Your answer must be the exact lines from the one holding "This repository contains" through the final line of the records below, both included, and nothing more.

:::

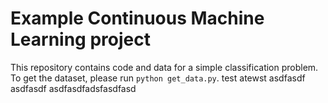 # Example Continuous Machine Learning project

This repository contains code and data for a simple classification problem. To get the dataset, please run `python get_data.py`.
test
atewst
asdfasdf
asdfasdf
asdfasdfadsfasdfasd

:::

▶ [Response area]
This repository contains code and data for a simple classification problem. To get the dataset, please run `python get_data.py`.
test
atewst
asdfasdf
asdfasdf
asdfasdfadsfasdfasd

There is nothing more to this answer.